Surabaya, Metrotvjatim.com- Penyidik Tindak Pidana Khusus Kejaksaan Tinggi Jawa Timur, menetapkan dan menahan mantan Direktur Utama PD KBS Periode 2016-2024, sebagai tersangka korupsi dengan kerugian negara sebesar 10,2 miliar. Modusnya, tersangka memanipulasi biaya operasional Kebun Binatang Surabaya, sehingga berdampak meninggalnya satwa dan kandang yang tidak layak.
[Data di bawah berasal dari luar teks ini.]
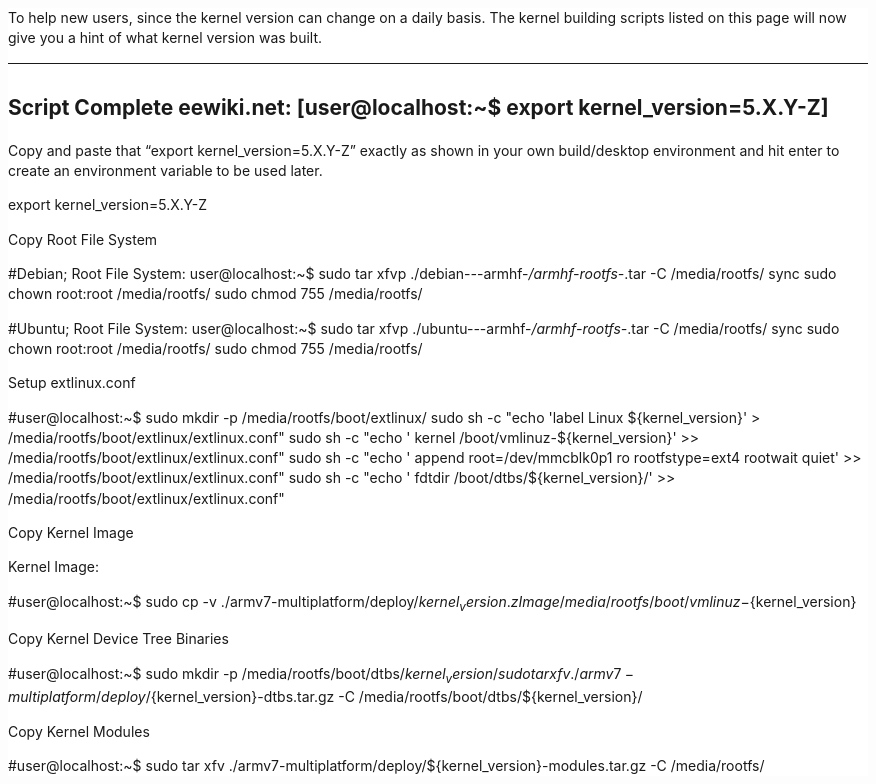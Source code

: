  To help new users, since the kernel version can change on a daily basis. The kernel building scripts listed on this page will now give you a hint of what kernel version was     built.

-----------------------------
Script Complete
eewiki.net: [user@localhost:~$ export kernel_version=5.X.Y-Z]
-----------------------------

Copy and paste that “export kernel_version=5.X.Y-Z” exactly as shown in your own build/desktop environment and hit enter to create an environment variable to be used later.

export kernel_version=5.X.Y-Z

Copy Root File System

#Debian; Root File System: user@localhost:~$
sudo tar xfvp ./debian-*-*-armhf-*/armhf-rootfs-*.tar -C /media/rootfs/
sync
sudo chown root:root /media/rootfs/
sudo chmod 755 /media/rootfs/

#Ubuntu; Root File System: user@localhost:~$
sudo tar xfvp ./ubuntu-*-*-armhf-*/armhf-rootfs-*.tar -C /media/rootfs/
sync
sudo chown root:root /media/rootfs/
sudo chmod 755 /media/rootfs/

Setup extlinux.conf

#user@localhost:~$
sudo mkdir -p /media/rootfs/boot/extlinux/
sudo sh -c "echo 'label Linux ${kernel_version}' > /media/rootfs/boot/extlinux/extlinux.conf"
sudo sh -c "echo '    kernel /boot/vmlinuz-${kernel_version}' >> /media/rootfs/boot/extlinux/extlinux.conf"
sudo sh -c "echo '    append root=/dev/mmcblk0p1 ro rootfstype=ext4 rootwait quiet' >> /media/rootfs/boot/extlinux/extlinux.conf"
sudo sh -c "echo '    fdtdir /boot/dtbs/${kernel_version}/' >> /media/rootfs/boot/extlinux/extlinux.conf"

Copy Kernel Image

Kernel Image:

#user@localhost:~$
sudo cp -v ./armv7-multiplatform/deploy/${kernel_version}.zImage /media/rootfs/boot/vmlinuz-${kernel_version}

Copy Kernel Device Tree Binaries

#user@localhost:~$
sudo mkdir -p /media/rootfs/boot/dtbs/${kernel_version}/
sudo tar xfv ./armv7-multiplatform/deploy/${kernel_version}-dtbs.tar.gz -C /media/rootfs/boot/dtbs/${kernel_version}/

Copy Kernel Modules

#user@localhost:~$
sudo tar xfv ./armv7-multiplatform/deploy/${kernel_version}-modules.tar.gz -C /media/rootfs/
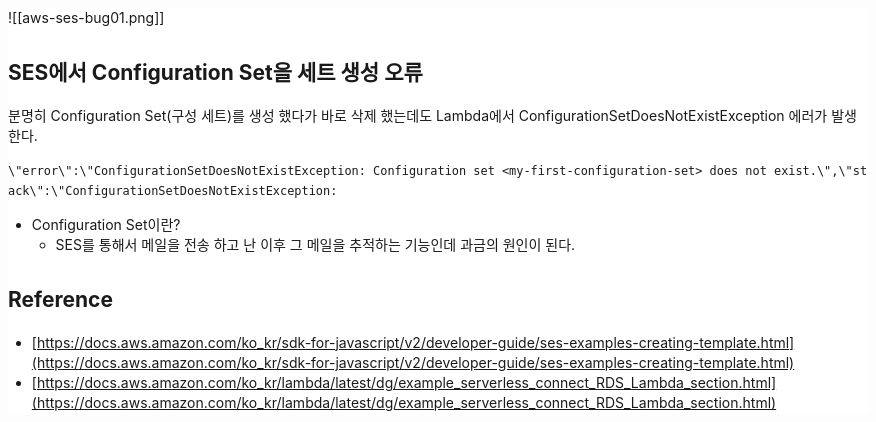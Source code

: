 ![[aws-ses-bug01.png]]

## SES에서 Configuration Set을 세트 생성 오류

분명히 Configuration Set(구성 세트)를 생성 했다가 바로 삭제 했는데도 Lambda에서 ConfigurationSetDoesNotExistException 에러가 발생한다.

```
\"error\":\"ConfigurationSetDoesNotExistException: Configuration set <my-first-configuration-set> does not exist.\",\"stack\":\"ConfigurationSetDoesNotExistException:
```

- Configuration Set이란?
	- SES를 통해서 메일을 전송 하고 난 이후 그 메일을 추적하는 기능인데 과금의 원인이 된다.


## Reference

- [https://docs.aws.amazon.com/ko_kr/sdk-for-javascript/v2/developer-guide/ses-examples-creating-template.html](https://docs.aws.amazon.com/ko_kr/sdk-for-javascript/v2/developer-guide/ses-examples-creating-template.html) 
- [https://docs.aws.amazon.com/ko_kr/lambda/latest/dg/example_serverless_connect_RDS_Lambda_section.html](https://docs.aws.amazon.com/ko_kr/lambda/latest/dg/example_serverless_connect_RDS_Lambda_section.html)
Tersangka perkara korupsi ini adalah C-A, mantan Direktur Utama Perusahan Daerah Taman Satwa Kebun Binatang Surabaya (PD-TS-KBS) periode 2016-2024. Selain menjabat Dirut, tersangka juga diketahui sempat merangkap jabatan sebagai Direktur Operasional dan Direktur Keuangan.
Dimana saat menjabat periode tersebut, tersangka menyalagunakan kewenangannya dengan memerintahkan Kepala Departemen Accounting & Finace berinisial S-T-N, untuk mengeluarkan uang anggaran dan membuat pertanggung-jawaban seolah-olah digunakan untuk kegiatan operasional perusahaan.
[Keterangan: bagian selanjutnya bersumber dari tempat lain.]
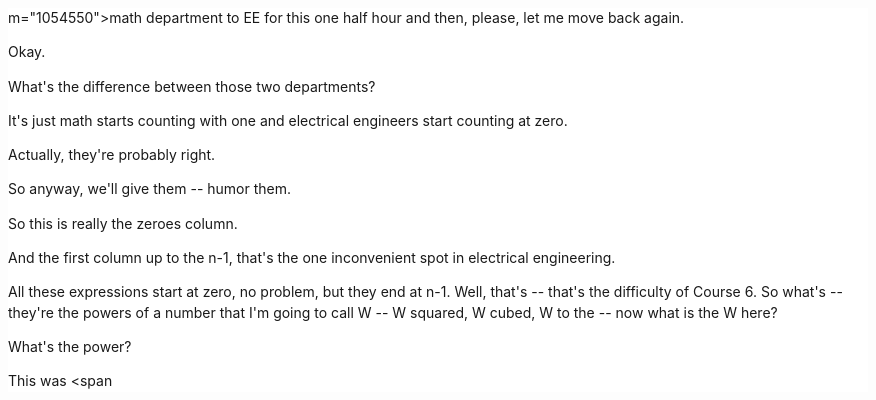   m="1054550">math</span> <span m="1054850">department</span> <span
  m="1055370">to</span> <span m="1055510">EE</span> <span m="1056070">for</span>
  <span m="1056250">this</span> <span m="1057100">one</span> <span
  m="1057840">half</span> <span m="1058190">hour</span> <span
  m="1058440">and</span> <span m="1058550">then,</span> <span
  m="1059340">please,</span> <span m="1059910">let</span> <span
  m="1060120">me</span> <span m="1060290">move</span> <span
  m="1060530">back</span> <span m="1060870">again.</span></p><p><span
  m="1062100">Okay.</span></p><p><span m="1063870">What's</span> <span
  m="1064210">the</span> <span m="1064320">difference</span> <span
  m="1064810">between</span> <span m="1065160">those</span> <span
  m="1065420">two</span> <span m="1065590">departments?</span></p><p><span
  m="1066170">It's</span> <span m="1066410">just</span> <span
  m="1067630">math</span> <span m="1068830">starts</span> <span
  m="1069200">counting</span> <span m="1069610">with</span> <span
  m="1069780">one</span> <span m="1070640">and</span> <span
  m="1072620">electrical</span> <span m="1073110">engineers</span> <span
  m="1073650">start</span> <span m="1073920">counting</span> <span
  m="1074280">at</span> <span m="1074430">zero.</span></p><p><span
  m="1076180">Actually,</span> <span m="1076700">they're</span> <span
  m="1076870">probably</span> <span m="1077230">right.</span></p><p><span
  m="1077840">So</span> <span m="1078230">anyway,</span> <span
  m="1078590">we'll</span> <span m="1079100">give</span> <span
  m="1079490">them</span> <span m="1079770">--</span> <span
  m="1079800">humor</span> <span m="1080110">them.</span></p><p><span
  m="1080720">So</span> <span m="1080930">this</span> <span
  m="1081160">is</span> <span m="1081320">really</span> <span
  m="1081990">the</span> <span m="1082410">zeroes</span> <span
  m="1083020">column.</span></p><p><span m="1085090">And</span> <span
  m="1085440">the</span> <span m="1085540">first</span> <span
  m="1085900">column</span> <span m="1086300">up</span> <span
  m="1086510">to</span> <span m="1086620">the</span> <span
  m="1086810">n-1,</span> <span m="1087760">that's</span> <span
  m="1088030">the</span> <span m="1088150">one</span> <span
  m="1088420">inconvenient</span> <span m="1089240">spot</span> <span
  m="1090070">in</span> <span m="1090650">electrical</span> <span
  m="1091170">engineering.</span></p><p><span m="1091780">All</span> <span
  m="1092180">these</span> <span m="1092450">expressions</span> <span
  m="1093120">start</span> <span m="1093420">at</span> <span
  m="1093520">zero,</span> <span m="1093970">no</span> <span
  m="1094120">problem,</span> <span m="1094760">but</span> <span
  m="1094930">they</span> <span m="1095100">end</span> <span
  m="1095360">at</span> <span m="1095500">n-1.</span> <span
  m="1096720">Well,</span> <span m="1097590">that's</span> <span
  m="1098640">--</span> <span m="1100210">that's</span> <span
  m="1100530">the</span> <span m="1100660">difficulty</span> <span
  m="1102220">of</span> <span m="1103170">Course</span> <span
  m="1103410">6.</span> <span m="1104000">So</span> <span
  m="1104560">what's</span> <span m="1105030">--</span> <span
  m="1105180">they're</span> <span m="1105380">the</span> <span
  m="1105510">powers</span> <span m="1106310">of</span> <span
  m="1106740">a</span> <span m="1106900">number</span> <span
  m="1107280">that</span> <span m="1107440">I'm</span> <span
  m="1107600">going</span> <span m="1107750">to</span> <span
  m="1107830">call</span> <span m="1108080">W</span> <span m="1108580">--</span>
  <span m="1108660">W</span> <span m="1109060">squared,</span> <span
  m="1109790">W</span> <span m="1110200">cubed,</span> <span
  m="1110950">W</span> <span m="1111820">to</span> <span m="1112300">the</span>
  <span m="1112920">--</span> <span m="1113000">now</span> <span
  m="1113120">what</span> <span m="1113320">is</span> <span
  m="1113460">the</span> <span m="1113600">W</span> <span
  m="1114010">here?</span></p><p><span m="1114840">What's</span> <span
  m="1115090">the</span> <span m="1115200">power?</span></p><p><span
  m="1116060">This</span> <span m="1116310">was</span> <span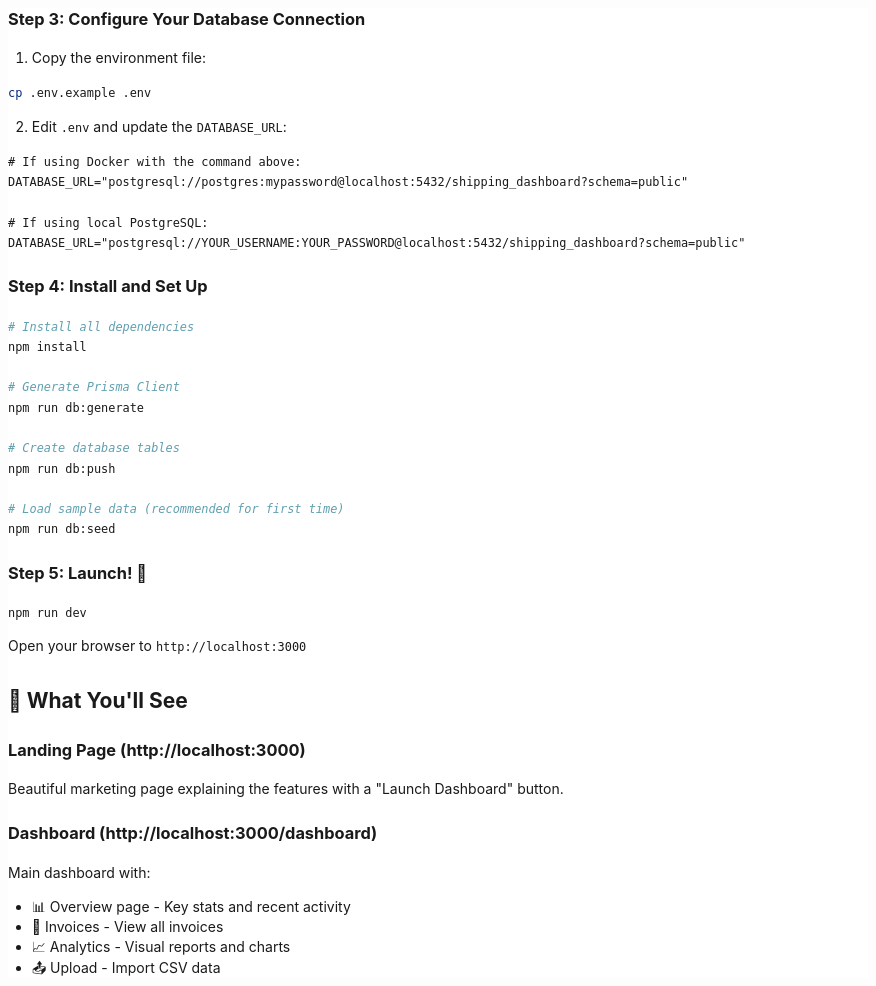 ### Step 3: Configure Your Database Connection

1. Copy the environment file:
```bash
cp .env.example .env
```

2. Edit `.env` and update the `DATABASE_URL`:
```env
# If using Docker with the command above:
DATABASE_URL="postgresql://postgres:mypassword@localhost:5432/shipping_dashboard?schema=public"

# If using local PostgreSQL:
DATABASE_URL="postgresql://YOUR_USERNAME:YOUR_PASSWORD@localhost:5432/shipping_dashboard?schema=public"
```

### Step 4: Install and Set Up

```bash
# Install all dependencies
npm install

# Generate Prisma Client
npm run db:generate

# Create database tables
npm run db:push

# Load sample data (recommended for first time)
npm run db:seed
```

### Step 5: Launch! 🚀

```bash
npm run dev
```

Open your browser to `http://localhost:3000`

## 🎨 What You'll See

### Landing Page (http://localhost:3000)
Beautiful marketing page explaining the features with a "Launch Dashboard" button.

### Dashboard (http://localhost:3000/dashboard)
Main dashboard with:
- 📊 Overview page - Key stats and recent activity
- 📄 Invoices - View all invoices
- 📈 Analytics - Visual reports and charts
- 📤 Upload - Import CSV data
“Khusus tahun 2023 hingga 2024 pengeluaran uang kas yang tidak benar tersebut juga disetujui oleh pihak lainnya, yakni saksi M-N selaku Direktur Keuangan,” terang Aspidsus Kejati Jatim I Gede Punia Atmaja, Selasa 21 Juli 2024.
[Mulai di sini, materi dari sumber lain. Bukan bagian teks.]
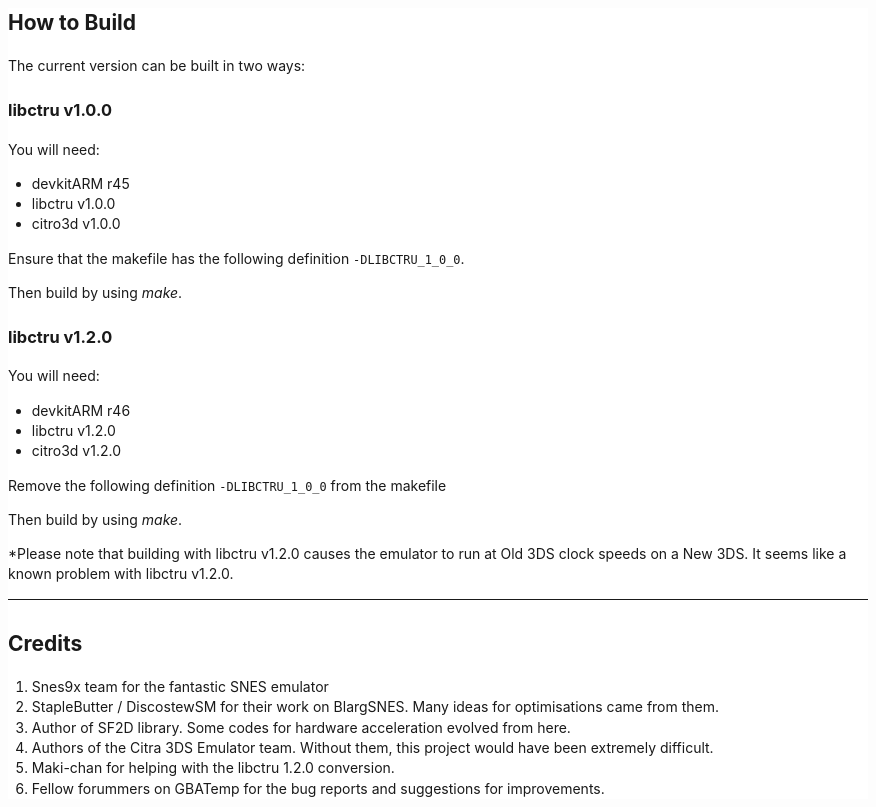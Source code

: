 ## How to Build

The current version can be built in two ways:

### libctru v1.0.0

You will need:
- devkitARM r45
- libctru v1.0.0
- citro3d v1.0.0

Ensure that the makefile has the following definition `-DLIBCTRU_1_0_0`.

Then build by using *make*.

### libctru v1.2.0

You will need:
- devkitARM r46
- libctru v1.2.0
- citro3d v1.2.0

Remove the following definition `-DLIBCTRU_1_0_0` from the makefile

Then build by using *make*.

*Please note that building with libctru v1.2.0 causes the emulator to run at Old 3DS clock speeds on a New 3DS. It seems like a known problem with libctru v1.2.0.

-------------------------------------------------------------------------------------------------------

## Credits

1. Snes9x team for the fantastic SNES emulator
2. StapleButter / DiscostewSM for their work on BlargSNES. Many ideas for optimisations came from them.
3. Author of SF2D library. Some codes for hardware acceleration evolved from here.
4. Authors of the Citra 3DS Emulator team. Without them, this project would have been extremely difficult.
5. Maki-chan for helping with the libctru 1.2.0 conversion.
6. Fellow forummers on GBATemp for the bug reports and suggestions for improvements.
Akibat tindakan tersangka yang menyalagunakan keuangan Perusahaan Daerah Taman Satwa Kebun Binatang Surabaya, negara dirugikan sebesar 10,2 milyar, sesuai perhitungan sementara dari BPKP Provinsi Jawa Timur.
“Tindakan tersangka ini berdampak pada rusaknya fasilitas KBS, serta kurangnya pangan satwa sehingga cenderung kurus dan bahkan mati karena tidak dirawat dengan baik,” lanjut Aspidsus.
Dalam perkara ini, tersangka dijerat dengan Pasal 603 subsider Pasal 604 Undang-Undang Nomor 1 Tahun 2023 tentang Kitab Undang-Undang Hukum Pidana juncto ketentuan dalam Undang-Undang Nomor 31 Tahun 1999, tentang Pemberantasan Tindak Pidana Korupsi sebagaimana telah diubah dengan Undang-Undang Nomor 20 Tahun 2001.
Penyidik juga menahan CA selama 20 hari, terhitung mulai 21 Juli hingga 9 Agustus 2026 di Cabang Rumah Tahanan Kejaksaan Tinggi Jawa Timur untuk kepentingan proses penyidikan lebih lanjut.